Cost of Medical Supplies and Pharmaceuticals

United States vs. Europe

Medical Supplies: The cost of medical supplies in the U.S. increased by approximately 10.57% from 2014 to 2024, with an average annual inflation rate of about 0.67%.

Europe: Healthcare expenditures, including medical supplies, have steadily increased in Europe. For example, Germany and France had the highest healthcare expenditures relative to GDP in 2020, with Germany at 12.8% and France at 12.2%.

Pharmaceuticals: The cost of pharmaceuticals in the U.S. has risen significantly, with an average annual inflation rate of about 3.31% over the past decade.

Europe: Pharmaceutical expenditures have also increased in Europe. In 2018, retail pharmaceuticals alone accounted for around one-sixth of all healthcare expenditures in the EU, with Germany spending the most per capita on pharmaceuticals among EU member states. Europe's total pharmaceutical market value has grown substantially, with significant R&D investments.

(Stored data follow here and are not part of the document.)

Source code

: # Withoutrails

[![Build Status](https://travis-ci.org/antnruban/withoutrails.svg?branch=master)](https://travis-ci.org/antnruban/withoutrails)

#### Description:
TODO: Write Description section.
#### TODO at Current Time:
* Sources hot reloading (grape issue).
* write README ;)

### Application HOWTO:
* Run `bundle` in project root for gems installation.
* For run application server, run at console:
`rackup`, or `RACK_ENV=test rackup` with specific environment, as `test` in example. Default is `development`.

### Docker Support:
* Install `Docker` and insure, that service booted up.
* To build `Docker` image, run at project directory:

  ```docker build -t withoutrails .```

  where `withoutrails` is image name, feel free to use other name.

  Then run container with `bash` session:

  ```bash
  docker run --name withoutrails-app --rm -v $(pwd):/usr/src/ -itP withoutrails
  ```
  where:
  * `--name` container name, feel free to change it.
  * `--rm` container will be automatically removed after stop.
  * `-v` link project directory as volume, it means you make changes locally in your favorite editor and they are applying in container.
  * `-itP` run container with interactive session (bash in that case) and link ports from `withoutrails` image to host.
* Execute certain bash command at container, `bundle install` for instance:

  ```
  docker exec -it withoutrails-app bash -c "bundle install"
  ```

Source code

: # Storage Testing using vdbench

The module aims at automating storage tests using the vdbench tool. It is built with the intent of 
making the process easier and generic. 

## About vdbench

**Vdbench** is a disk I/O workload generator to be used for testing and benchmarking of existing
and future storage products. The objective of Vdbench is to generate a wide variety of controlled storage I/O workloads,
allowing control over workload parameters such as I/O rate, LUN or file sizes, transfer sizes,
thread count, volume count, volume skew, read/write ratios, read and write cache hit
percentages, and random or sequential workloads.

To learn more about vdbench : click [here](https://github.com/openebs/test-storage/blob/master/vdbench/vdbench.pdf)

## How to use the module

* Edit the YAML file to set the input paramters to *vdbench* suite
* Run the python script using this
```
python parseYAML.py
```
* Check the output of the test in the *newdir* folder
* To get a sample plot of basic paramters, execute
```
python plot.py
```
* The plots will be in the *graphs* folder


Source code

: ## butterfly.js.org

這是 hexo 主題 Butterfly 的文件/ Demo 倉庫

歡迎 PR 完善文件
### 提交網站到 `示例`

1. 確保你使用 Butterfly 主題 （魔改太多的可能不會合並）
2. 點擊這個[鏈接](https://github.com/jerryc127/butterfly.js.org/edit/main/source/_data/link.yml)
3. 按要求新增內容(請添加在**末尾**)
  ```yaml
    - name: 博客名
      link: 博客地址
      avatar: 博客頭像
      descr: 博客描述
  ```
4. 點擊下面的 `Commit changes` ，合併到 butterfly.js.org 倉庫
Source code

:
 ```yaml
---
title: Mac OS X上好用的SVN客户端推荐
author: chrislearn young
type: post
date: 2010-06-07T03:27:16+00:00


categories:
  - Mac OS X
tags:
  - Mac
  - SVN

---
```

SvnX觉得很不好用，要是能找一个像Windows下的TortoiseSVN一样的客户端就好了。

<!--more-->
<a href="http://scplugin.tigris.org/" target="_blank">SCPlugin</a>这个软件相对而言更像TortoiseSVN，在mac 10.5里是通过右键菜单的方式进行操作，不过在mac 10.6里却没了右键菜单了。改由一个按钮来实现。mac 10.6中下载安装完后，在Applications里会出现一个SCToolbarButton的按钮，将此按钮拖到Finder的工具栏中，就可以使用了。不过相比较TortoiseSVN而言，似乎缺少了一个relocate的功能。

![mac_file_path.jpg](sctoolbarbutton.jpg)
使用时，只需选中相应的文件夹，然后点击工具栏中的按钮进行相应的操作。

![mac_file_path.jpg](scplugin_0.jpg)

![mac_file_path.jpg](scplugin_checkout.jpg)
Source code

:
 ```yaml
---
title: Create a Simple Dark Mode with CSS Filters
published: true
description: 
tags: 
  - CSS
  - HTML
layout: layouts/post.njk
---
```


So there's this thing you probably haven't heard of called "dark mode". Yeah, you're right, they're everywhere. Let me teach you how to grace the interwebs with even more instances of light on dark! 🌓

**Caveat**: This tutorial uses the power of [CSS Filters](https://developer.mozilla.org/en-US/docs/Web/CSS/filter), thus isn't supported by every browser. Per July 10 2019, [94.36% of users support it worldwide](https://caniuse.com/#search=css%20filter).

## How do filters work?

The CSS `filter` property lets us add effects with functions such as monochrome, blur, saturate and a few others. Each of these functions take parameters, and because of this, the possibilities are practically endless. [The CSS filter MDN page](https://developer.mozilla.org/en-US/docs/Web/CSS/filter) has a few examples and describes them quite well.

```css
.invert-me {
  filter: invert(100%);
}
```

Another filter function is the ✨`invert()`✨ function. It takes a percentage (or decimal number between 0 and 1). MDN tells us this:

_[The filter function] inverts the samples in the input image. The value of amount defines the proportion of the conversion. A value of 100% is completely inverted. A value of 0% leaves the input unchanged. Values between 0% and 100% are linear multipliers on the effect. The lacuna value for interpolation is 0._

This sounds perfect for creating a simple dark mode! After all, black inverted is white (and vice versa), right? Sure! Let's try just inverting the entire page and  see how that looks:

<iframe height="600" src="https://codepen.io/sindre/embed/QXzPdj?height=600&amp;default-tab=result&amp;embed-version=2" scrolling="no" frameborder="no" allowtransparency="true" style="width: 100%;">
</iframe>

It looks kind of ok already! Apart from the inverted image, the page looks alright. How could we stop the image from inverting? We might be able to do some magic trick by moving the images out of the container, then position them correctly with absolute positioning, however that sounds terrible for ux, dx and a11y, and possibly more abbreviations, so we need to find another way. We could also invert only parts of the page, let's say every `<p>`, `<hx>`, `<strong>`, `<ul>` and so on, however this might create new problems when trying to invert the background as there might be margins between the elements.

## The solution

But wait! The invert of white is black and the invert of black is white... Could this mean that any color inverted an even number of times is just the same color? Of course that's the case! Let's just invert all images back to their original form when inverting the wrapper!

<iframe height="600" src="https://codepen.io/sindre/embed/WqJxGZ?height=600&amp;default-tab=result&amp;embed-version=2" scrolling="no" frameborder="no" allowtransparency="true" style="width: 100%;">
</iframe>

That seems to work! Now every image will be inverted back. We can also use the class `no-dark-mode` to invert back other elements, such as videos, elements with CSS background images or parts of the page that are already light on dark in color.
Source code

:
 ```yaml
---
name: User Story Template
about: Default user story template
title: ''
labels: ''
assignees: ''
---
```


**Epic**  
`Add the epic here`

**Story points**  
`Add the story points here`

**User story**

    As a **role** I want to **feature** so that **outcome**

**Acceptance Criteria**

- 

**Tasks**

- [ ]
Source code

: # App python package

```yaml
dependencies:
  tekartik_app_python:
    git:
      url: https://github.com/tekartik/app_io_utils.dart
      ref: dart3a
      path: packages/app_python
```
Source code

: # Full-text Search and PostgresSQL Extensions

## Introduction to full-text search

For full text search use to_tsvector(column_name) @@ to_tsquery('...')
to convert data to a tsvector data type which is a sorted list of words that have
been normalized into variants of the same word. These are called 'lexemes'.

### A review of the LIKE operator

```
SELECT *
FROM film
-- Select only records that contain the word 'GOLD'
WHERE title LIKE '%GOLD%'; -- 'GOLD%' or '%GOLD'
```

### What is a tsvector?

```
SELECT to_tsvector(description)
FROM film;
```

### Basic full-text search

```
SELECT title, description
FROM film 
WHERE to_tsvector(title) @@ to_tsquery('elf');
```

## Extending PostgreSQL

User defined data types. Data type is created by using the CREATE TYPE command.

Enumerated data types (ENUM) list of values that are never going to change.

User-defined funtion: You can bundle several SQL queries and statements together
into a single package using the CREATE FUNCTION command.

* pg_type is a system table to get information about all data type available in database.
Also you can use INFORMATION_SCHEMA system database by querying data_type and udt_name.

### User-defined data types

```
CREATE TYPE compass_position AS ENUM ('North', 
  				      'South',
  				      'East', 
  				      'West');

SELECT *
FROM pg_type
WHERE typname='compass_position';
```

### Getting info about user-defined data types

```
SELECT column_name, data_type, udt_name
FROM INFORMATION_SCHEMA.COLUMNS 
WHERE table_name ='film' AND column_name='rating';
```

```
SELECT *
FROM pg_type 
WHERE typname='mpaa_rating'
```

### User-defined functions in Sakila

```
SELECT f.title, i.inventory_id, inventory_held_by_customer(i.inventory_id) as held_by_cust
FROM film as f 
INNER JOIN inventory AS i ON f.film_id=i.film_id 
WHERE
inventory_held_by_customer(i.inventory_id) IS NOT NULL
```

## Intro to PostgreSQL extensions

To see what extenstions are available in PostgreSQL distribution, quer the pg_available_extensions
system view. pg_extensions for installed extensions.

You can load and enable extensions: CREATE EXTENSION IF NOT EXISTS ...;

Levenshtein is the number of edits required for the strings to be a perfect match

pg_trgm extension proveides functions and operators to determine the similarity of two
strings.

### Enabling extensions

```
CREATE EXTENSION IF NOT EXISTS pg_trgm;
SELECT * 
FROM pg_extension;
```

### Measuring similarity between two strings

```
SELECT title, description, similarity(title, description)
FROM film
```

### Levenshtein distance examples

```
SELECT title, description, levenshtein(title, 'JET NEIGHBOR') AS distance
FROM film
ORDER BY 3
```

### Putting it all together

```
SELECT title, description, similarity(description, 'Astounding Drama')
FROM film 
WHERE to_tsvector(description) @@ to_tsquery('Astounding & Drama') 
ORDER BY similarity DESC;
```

We can analyze these statistics and attribute them to COVID-19, or the soaring demands post-COVID-19. Ultimately, pharmaceutical companies have deliberately raised costs after 2021, surpassing the historical trends of the past decade. The numbers do not lie.

Question: Has PBMs created a runaway train on cost?

Let's Discuss the topic of PBMs and their influence on drug cost and access:

The impact of Pharmacy Benefit Managers (PBMs) on healthcare costs is complex and multifaceted. On the one hand, PBMs are designed to negotiate drug prices and manage drug formularies with the aim of saving payers and patients money as drug prices rise. However, there has been increased scrutiny and criticism regarding their role in the healthcare system.

Here are some key points to consider:

  • Negotiation of Drug Prices: PBMs negotiate drug prices, which should result in savings for payers and patients.
  • Lack of Transparency: The lack of transparency in PBMs’ dealings, particularly regarding rebates and pricing practices, has been a concern.
  • Research: This has shown that Pharmacy Benefit Managers (PBMs) negotiate substantial rebates on costlier drugs, yet patients frequently incur cost-sharing expenses aligned with the drugs' list prices.
  • Formulary Development: PBMs develop health plan formularies, which determine which drugs are covered by an insurance plan. This may affect patients' access to medications.

In conclusion, although Pharmacy Benefit Managers (PBMs) can manage costs, there is ongoing debate regarding the extent to which the savings they secure are transferred to consumers and their overall effect on healthcare expenditures. This discussion persists as additional data and regulatory examination emerge.

Is this reminiscent of a Ponzi scheme?

This reminds me of the saying, "If it looks like a duck and walks like a duck, then it must be a duck."